Also one last note, most of the cb species available can be bred with the right research even if it is the first time you have ever bred anything. So if you fancy going for something a bit different then just research it and you should be fine.


----------



## Kathaross (Apr 29, 2009)

Thanks for your replies. 

Originally when I first considered breeding, I wanted to breed a black and white corn. I thought it would be a good lifetime sort of project, but now that it looks like Darcy isn't going to dull down much, I already have a pretty much black and white corn! LOL. Still, if I can get him a similarly coloured girly, I could try to breed even more pure colours once he's all grown up. 

Jasper, my snow corn, is apparently perfect for breeding because he's het for Hypo and Stripe so is quite versatile. Am I correct in thinking that if I bred him with a bloodred, I'd possibly get a very bright bloodred? I'm quite interested in the more extreme colour morphs as opposed to the subtle ones. 

Alex (fiance) wanted me to breed him an entirely black corn but from what I've read and been told, that could only be done by breeding with a MBK. :S Not really up for attempting that one because I don't want my snakies eating each other! 

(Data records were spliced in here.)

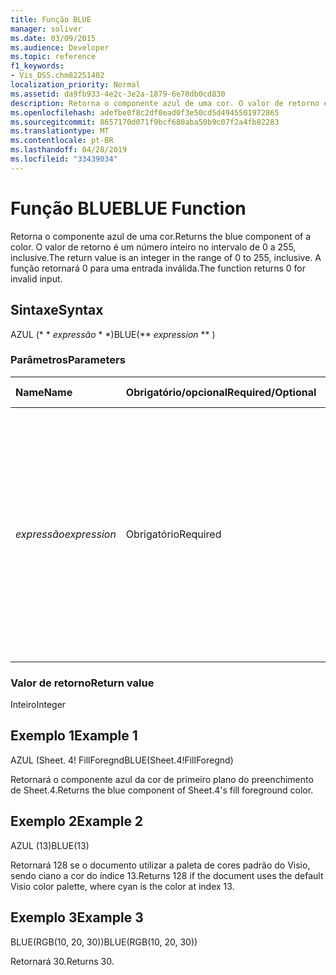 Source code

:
 ```yaml
---
title: Função BLUE
manager: soliver
ms.date: 03/09/2015
ms.audience: Developer
ms.topic: reference
f1_keywords:
- Vis_DSS.chm82251402
localization_priority: Normal
ms.assetid: da9fb933-4e2c-3e2a-1879-6e70db0cd830
description: Retorna o componente azul de uma cor. O valor de retorno é um número inteiro no intervalo de 0 a 255, inclusive. A função retornará 0 para uma entrada inválida.
ms.openlocfilehash: adefbe0f8c2df0ead0f3e50cd5d4945501972865
ms.sourcegitcommit: 8657170d071f9bcf680aba50b9c07f2a4fb82283
ms.translationtype: MT
ms.contentlocale: pt-BR
ms.lasthandoff: 04/28/2019
ms.locfileid: "33439034"
---
```

# <a name="blue-function"></a><span data-ttu-id="35195-105">Função BLUE</span><span class="sxs-lookup"><span data-stu-id="35195-105">BLUE Function</span></span>

<span data-ttu-id="35195-106">Retorna o componente azul de uma cor.</span><span class="sxs-lookup"><span data-stu-id="35195-106">Returns the blue component of a color.</span></span> <span data-ttu-id="35195-107">O valor de retorno é um número inteiro no intervalo de 0 a 255, inclusive.</span><span class="sxs-lookup"><span data-stu-id="35195-107">The return value is an integer in the range of 0 to 255, inclusive.</span></span> <span data-ttu-id="35195-108">A função retornará 0 para uma entrada inválida.</span><span class="sxs-lookup"><span data-stu-id="35195-108">The function returns 0 for invalid input.</span></span>
  
## <a name="syntax"></a><span data-ttu-id="35195-109">Sintaxe</span><span class="sxs-lookup"><span data-stu-id="35195-109">Syntax</span></span>

<span data-ttu-id="35195-110">AZUL (\* \* *expressão* \* \*)</span><span class="sxs-lookup"><span data-stu-id="35195-110">BLUE(\*\* *expression* \*\* )</span></span> 
  
### <a name="parameters"></a><span data-ttu-id="35195-111">Parâmetros</span><span class="sxs-lookup"><span data-stu-id="35195-111">Parameters</span></span>

|<span data-ttu-id="35195-112">**Name**</span><span class="sxs-lookup"><span data-stu-id="35195-112">**Name**</span></span>|<span data-ttu-id="35195-113">**Obrigatório/opcional**</span><span class="sxs-lookup"><span data-stu-id="35195-113">**Required/Optional**</span></span>|<span data-ttu-id="35195-114">**Tipo de dados**</span><span class="sxs-lookup"><span data-stu-id="35195-114">**Data Type**</span></span>|<span data-ttu-id="35195-115">**Descrição**</span><span class="sxs-lookup"><span data-stu-id="35195-115">**Description**</span></span>|
|:-----|:-----|:-----|:-----|
| <span data-ttu-id="35195-116">_expressão_</span><span class="sxs-lookup"><span data-stu-id="35195-116">_expression_</span></span> <br/> |<span data-ttu-id="35195-117">Obrigatório</span><span class="sxs-lookup"><span data-stu-id="35195-117">Required</span></span>  <br/> |<span data-ttu-id="35195-118">**Cadeia de caracteres**</span><span class="sxs-lookup"><span data-stu-id="35195-118">**String**</span></span> <br/> |<span data-ttu-id="35195-119">Um índice de uma cor na tabela de cores do documento, uma expressão que resulta em uma cor personalizada (como RGB ou HSL) ou uma referência a uma célula que contém um índice de cores ou um resultado de cores.</span><span class="sxs-lookup"><span data-stu-id="35195-119">An index of a color in the document's color table, an expression that resolves to a custom color (like RGB or HSL), or a reference to a cell that contains a color index or color result.</span></span>  <br/> |
   
### <a name="return-value"></a><span data-ttu-id="35195-120">Valor de retorno</span><span class="sxs-lookup"><span data-stu-id="35195-120">Return value</span></span>

<span data-ttu-id="35195-121">Inteiro</span><span class="sxs-lookup"><span data-stu-id="35195-121">Integer</span></span>
  
## <a name="example-1"></a><span data-ttu-id="35195-122">Exemplo 1</span><span class="sxs-lookup"><span data-stu-id="35195-122">Example 1</span></span>

<span data-ttu-id="35195-123">AZUL (Sheet. 4! FillForegnd</span><span class="sxs-lookup"><span data-stu-id="35195-123">BLUE(Sheet.4!FillForegnd)</span></span>
  
<span data-ttu-id="35195-124">Retornará o componente azul da cor de primeiro plano do preenchimento de Sheet.4.</span><span class="sxs-lookup"><span data-stu-id="35195-124">Returns the blue component of Sheet.4's fill foreground color.</span></span>
  
## <a name="example-2"></a><span data-ttu-id="35195-125">Exemplo 2</span><span class="sxs-lookup"><span data-stu-id="35195-125">Example 2</span></span>

<span data-ttu-id="35195-126">AZUL (13)</span><span class="sxs-lookup"><span data-stu-id="35195-126">BLUE(13)</span></span>
  
<span data-ttu-id="35195-127">Retornará 128 se o documento utilizar a paleta de cores padrão do Visio, sendo ciano a cor do índice 13.</span><span class="sxs-lookup"><span data-stu-id="35195-127">Returns 128 if the document uses the default Visio color palette, where cyan is the color at index 13.</span></span>
  
## <a name="example-3"></a><span data-ttu-id="35195-128">Exemplo 3</span><span class="sxs-lookup"><span data-stu-id="35195-128">Example 3</span></span>

<span data-ttu-id="35195-129">BLUE(RGB(10, 20, 30))</span><span class="sxs-lookup"><span data-stu-id="35195-129">BLUE(RGB(10, 20, 30))</span></span>
  
<span data-ttu-id="35195-130">Retornará 30.</span><span class="sxs-lookup"><span data-stu-id="35195-130">Returns 30.</span></span>
  

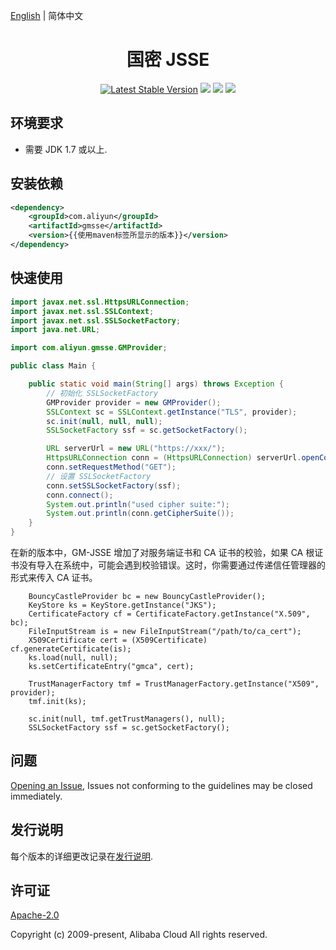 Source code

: [English](./README.md) | 简体中文

<h1 align="center">国密 JSSE</h1>

<p align="center">
<a href="https://search.maven.org/search?q=g:%22com.aliyun%22%20AND%20a:%22gmsse%22"><img src="https://img.shields.io/maven-central/v/com.aliyun/gmsse.svg?label=Maven%20Central" alt="Latest Stable Version"/></a>
<a href="https://travis-ci.org/aliyun/gm-jsse"><img src="https://travis-ci.org/aliyun/gm-jsse.svg?branch=master"/></a>
<a href="https://ci.appveyor.com/project/JacksonTian/alibabacloud-gm-jsse/branch/master"><img src="https://ci.appveyor.com/api/projects/status/7xwn4tw8gcl86im5/branch/master?svg=true"/></a>
<a href="https://codecov.io/gh/aliyun/gm-jsse"><img src="https://codecov.io/gh/aliyun/gm-jsse/branch/master/graph/badge.svg"/></a>
</p>

## 环境要求

- 需要 JDK 1.7 或以上.

## 安装依赖

```xml
<dependency>
    <groupId>com.aliyun</groupId>
    <artifactId>gmsse</artifactId>
    <version>{{使用maven标签所显示的版本}}</version>
</dependency>
```

## 快速使用

```java
import javax.net.ssl.HttpsURLConnection;
import javax.net.ssl.SSLContext;
import javax.net.ssl.SSLSocketFactory;
import java.net.URL;

import com.aliyun.gmsse.GMProvider;

public class Main {

    public static void main(String[] args) throws Exception {
        // 初始化 SSLSocketFactory
        GMProvider provider = new GMProvider();
        SSLContext sc = SSLContext.getInstance("TLS", provider);
        sc.init(null, null, null);
        SSLSocketFactory ssf = sc.getSocketFactory();

        URL serverUrl = new URL("https://xxx/");
        HttpsURLConnection conn = (HttpsURLConnection) serverUrl.openConnection();
        conn.setRequestMethod("GET");
        // 设置 SSLSocketFactory
        conn.setSSLSocketFactory(ssf);
        conn.connect();
        System.out.println("used cipher suite:");
        System.out.println(conn.getCipherSuite());
    }
}
```

在新的版本中，GM-JSSE 增加了对服务端证书和 CA 证书的校验，如果 CA 根证书没有导入在系统中，可能会遇到校验错误。这时，你需要通过传递信任管理器的形式来传入 CA 证书。

```
    BouncyCastleProvider bc = new BouncyCastleProvider();
    KeyStore ks = KeyStore.getInstance("JKS");
    CertificateFactory cf = CertificateFactory.getInstance("X.509", bc);
    FileInputStream is = new FileInputStream("/path/to/ca_cert");
    X509Certificate cert = (X509Certificate) cf.generateCertificate(is);
    ks.load(null, null);
    ks.setCertificateEntry("gmca", cert);

    TrustManagerFactory tmf = TrustManagerFactory.getInstance("X509", provider);
    tmf.init(ks);

    sc.init(null, tmf.getTrustManagers(), null);
    SSLSocketFactory ssf = sc.getSocketFactory();
```

## 问题
[Opening an Issue](https://github.com/aliyun/gm-jsse/issues/new), Issues not conforming to the guidelines may be closed immediately.

## 发行说明
每个版本的详细更改记录在[发行说明](./ChangeLog.txt).

## 许可证
[Apache-2.0](http://www.apache.org/licenses/LICENSE-2.0)

Copyright (c) 2009-present, Alibaba Cloud All rights reserved.
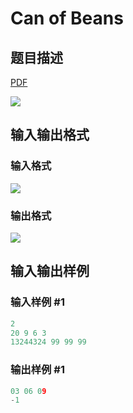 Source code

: # Can of Beans

## 题目描述

[problemUrl]: https://uva.onlinejudge.org/index.php?option=com_onlinejudge&Itemid=8&category=21&page=show_problem&problem=1883

[PDF](https://uva.onlinejudge.org/external/109/p10942.pdf)

![](https://cdn.luogu.com.cn/upload/vjudge_pic/UVA10942/7855275af8d77897a196035df1eeb01db83d1f26.png)

## 输入输出格式

### 输入格式

![](https://cdn.luogu.com.cn/upload/vjudge_pic/UVA10942/ab504297574979ee58a50855ee069002d1b48203.png)

### 输出格式

![](https://cdn.luogu.com.cn/upload/vjudge_pic/UVA10942/5dbd678f11bff388c9c43eb189a14d09ade367f1.png)

## 输入输出样例

### 输入样例 #1

```cpp
2
20 9 6 3
13244324 99 99 99
```


### 输出样例 #1

```cpp
03 06 09
-1
```


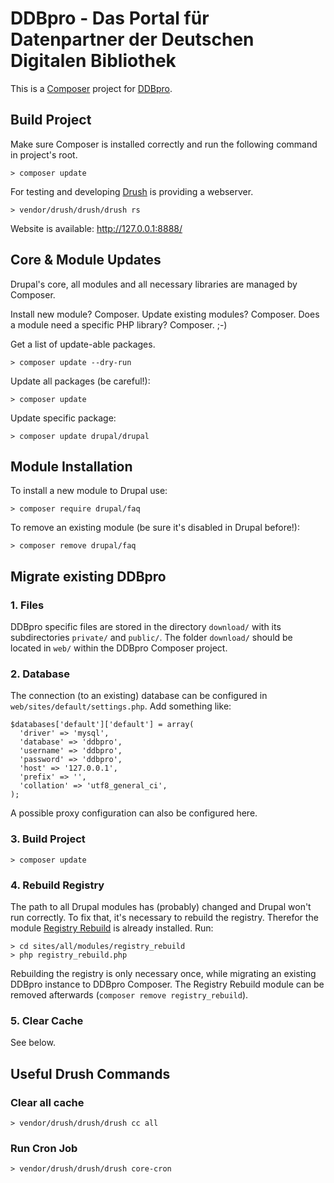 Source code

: # DDBpro - Das Portal für Datenpartner der Deutschen Digitalen Bibliothek
This is a [Composer](https://getcomposer.org/) project for [DDBpro](http://pro.deutsche-digitale-bibliothek.de/).

## Build Project
Make sure Composer is installed correctly and run the following command in project's root.
```
> composer update
```
For testing and developing [Drush](https://www.drush.org/) is providing a webserver.
```
> vendor/drush/drush/drush rs
```
Website is available: http://127.0.0.1:8888/

## Core & Module Updates
Drupal's core, all modules and all necessary libraries are managed by Composer.

Install new module? Composer. Update existing modules? Composer. Does a module need a specific PHP library? Composer. ;-)

Get a list of update-able packages.
```
> composer update --dry-run
```
Update all packages (be careful!):
```
> composer update
```
Update specific package:
```
> composer update drupal/drupal
```

## Module Installation
To install a new module to Drupal use:
```
> composer require drupal/faq
```
To remove an existing module (be sure it's disabled in Drupal before!):
```
> composer remove drupal/faq
```

## Migrate existing DDBpro
### 1. Files
DDBpro specific files are stored in the directory `download/` with its subdirectories `private/` and `public/`. The folder `download/` should be located in `web/` within the DDBpro Composer project.

### 2. Database
The connection (to an existing) database can be configured in `web/sites/default/settings.php`. Add something like:

```
$databases['default']['default'] = array(
  'driver' => 'mysql',
  'database' => 'ddbpro',
  'username' => 'ddbpro',
  'password' => 'ddbpro',
  'host' => '127.0.0.1',
  'prefix' => '',
  'collation' => 'utf8_general_ci',
);
```
A possible proxy configuration can also be configured here.

### 3. Build Project
```
> composer update
```

### 4. Rebuild Registry
The path to all Drupal modules has (probably) changed and Drupal won't run correctly. To fix that, it's necessary to rebuild the registry. Therefor the module [Registry Rebuild](https://www.drupal.org/project/registry_rebuild) is already installed. Run:

```
> cd sites/all/modules/registry_rebuild
> php registry_rebuild.php
```

Rebuilding the registry is only necessary once, while migrating an existing DDBpro instance to DDBpro Composer. The Registry Rebuild module can be removed afterwards (`composer remove registry_rebuild`).

### 5. Clear Cache
See below.

## Useful Drush Commands
### Clear all cache
```
> vendor/drush/drush/drush cc all
```
### Run Cron Job
```
> vendor/drush/drush/drush core-cron
```

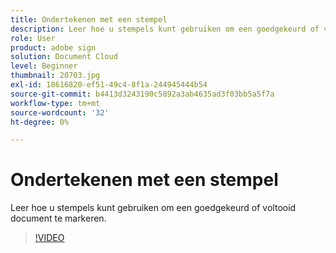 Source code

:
 ```yaml
---
title: Ondertekenen met een stempel
description: Leer hoe u stempels kunt gebruiken om een goedgekeurd of voltooid document te markeren
role: User
product: adobe sign
solution: Document Cloud
level: Beginner
thumbnail: 20703.jpg
exl-id: 18616820-ef51-49c4-8f1a-244945444b54
source-git-commit: b4413d3243190c5892a3ab4635ad3f03bb5a5f7a
workflow-type: tm+mt
source-wordcount: '32'
ht-degree: 0%

---
```


# Ondertekenen met een stempel

Leer hoe u stempels kunt gebruiken om een goedgekeurd of voltooid document te markeren.

>[!VIDEO](https://video.tv.adobe.com/v/20703?hidetitle=true)
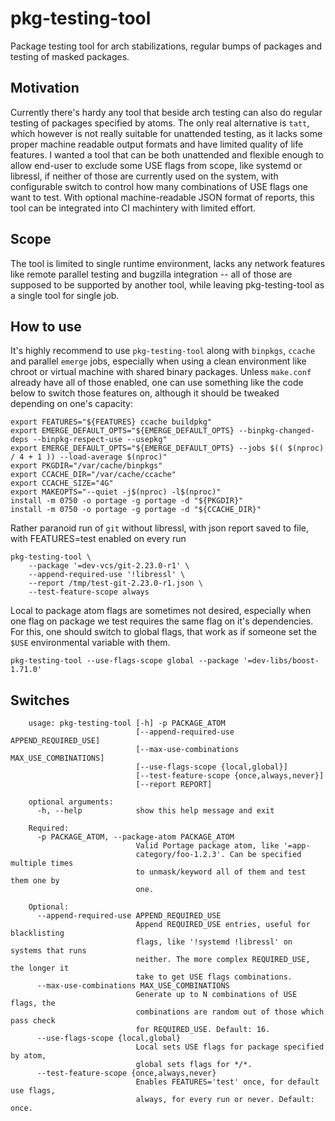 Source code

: # pkg-testing-tool

Package testing tool for arch stabilizations, regular bumps of packages and testing of masked packages.

## Motivation

Currently there's hardy any tool that beside arch testing can also do regular testing of packages specified by atoms. The only real alternative is `tatt`, which however is not really suitable for unattended testing, as it lacks some proper machine readable output formats and have limited quality of life features. I wanted a tool that can be both unattended and flexible enough to allow end-user to exclude some USE flags from scope, like systemd or libressl, if neither of those are currently used on the system, with configurable switch to control how many combinations of USE flags one want to test. With optional machine-readable JSON format of reports, this tool can be integrated into CI machintery with limited effort.

## Scope

The tool is limited to single runtime environment, lacks any network features like remote parallel testing and bugzilla integration -- all of those are supposed to be supported by another tool, while leaving pkg-testing-tool as a single tool for single job.

## How to use

It's highly recommend to use `pkg-testing-tool` along with `binpkgs`, `ccache` and parallel `emerge` jobs, especially when using a clean environment like chroot or virtual machine with shared binary packages. Unless `make.conf` already have all of those enabled, one can use something like the code below to switch those features on, although it should be tweaked depending on one's capacity:

```
export FEATURES="${FEATURES} ccache buildpkg"
export EMERGE_DEFAULT_OPTS="${EMERGE_DEFAULT_OPTS} --binpkg-changed-deps --binpkg-respect-use --usepkg"
export EMERGE_DEFAULT_OPTS="${EMERGE_DEFAULT_OPTS} --jobs $(( $(nproc) / 4 + 1 )) --load-average $(nproc)"
export PKGDIR="/var/cache/binpkgs"
export CCACHE_DIR="/var/cache/ccache"
export CCACHE_SIZE="4G"
export MAKEOPTS="--quiet -j$(nproc) -l$(nproc)"
install -m 0750 -o portage -g portage -d "${PKGDIR}"
install -m 0750 -o portage -g portage -d "${CCACHE_DIR}"

```


Rather paranoid run of `git` without libressl, with json report saved to file, with FEATURES=test enabled on every run
```
pkg-testing-tool \
    --package '=dev-vcs/git-2.23.0-r1' \
    --append-required-use '!libressl' \
    --report /tmp/test-git-2.23.0-r1.json \
    --test-feature-scope always
```


Local to package atom flags are sometimes not desired, especially when one flag on package we test requires the same flag on it's dependencies. For this, one should switch to global flags, that work as if someone set the `$USE` environmental variable with them.
```
pkg-testing-tool --use-flags-scope global --package '=dev-libs/boost-1.71.0'
```

## Switches

```
    usage: pkg-testing-tool [-h] -p PACKAGE_ATOM
                            [--append-required-use APPEND_REQUIRED_USE]
                            [--max-use-combinations MAX_USE_COMBINATIONS]
                            [--use-flags-scope {local,global}]
                            [--test-feature-scope {once,always,never}]
                            [--report REPORT]
    
    optional arguments:
      -h, --help            show this help message and exit
    
    Required:
      -p PACKAGE_ATOM, --package-atom PACKAGE_ATOM
                            Valid Portage package atom, like '=app-
                            category/foo-1.2.3'. Can be specified multiple times
                            to unmask/keyword all of them and test them one by
                            one.
    
    Optional:
      --append-required-use APPEND_REQUIRED_USE
                            Append REQUIRED_USE entries, useful for blacklisting
                            flags, like '!systemd !libressl' on systems that runs
                            neither. The more complex REQUIRED_USE, the longer it
                            take to get USE flags combinations.
      --max-use-combinations MAX_USE_COMBINATIONS
                            Generate up to N combinations of USE flags, the
                            combinations are random out of those which pass check
                            for REQUIRED_USE. Default: 16.
      --use-flags-scope {local,global}
                            Local sets USE flags for package specified by atom,
                            global sets flags for */*.
      --test-feature-scope {once,always,never}
                            Enables FEATURES='test' once, for default use flags,
                            always, for every run or never. Default: once.
```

I love Bumble Bee royals and also the silver coloured ones. (I saw a pic the other day and they're beautiful, but I can't remember the name for them. LOL.)

There's just way too many choices! LOL.


----------



## oakelm (Jan 14, 2009)

Kathaross said:


> Thanks for your replies.
> 
> Originally when I first considered breeding, I wanted to breed a black and white corn. I thought it would be a good lifetime sort of project, but now that it looks like Darcy isn't going to dull down much, I already have a pretty much black and white corn! LOL. Still, if I can get him a similarly coloured girly, I could try to breed even more pure colours once he's all grown up.


Yep the anery corn is about as black and white as you get, I presume thats what your guy is, always a popular colour I find.



> Jasper, my snow corn, is apparently perfect for breeding because he's het for Hypo and Stripe so is quite versatile. Am I correct in thinking that if I bred him with a bloodred, I'd possibly get a very bright bloodred? I'm quite interested in the more extreme colour morphs as opposed to the subtle ones.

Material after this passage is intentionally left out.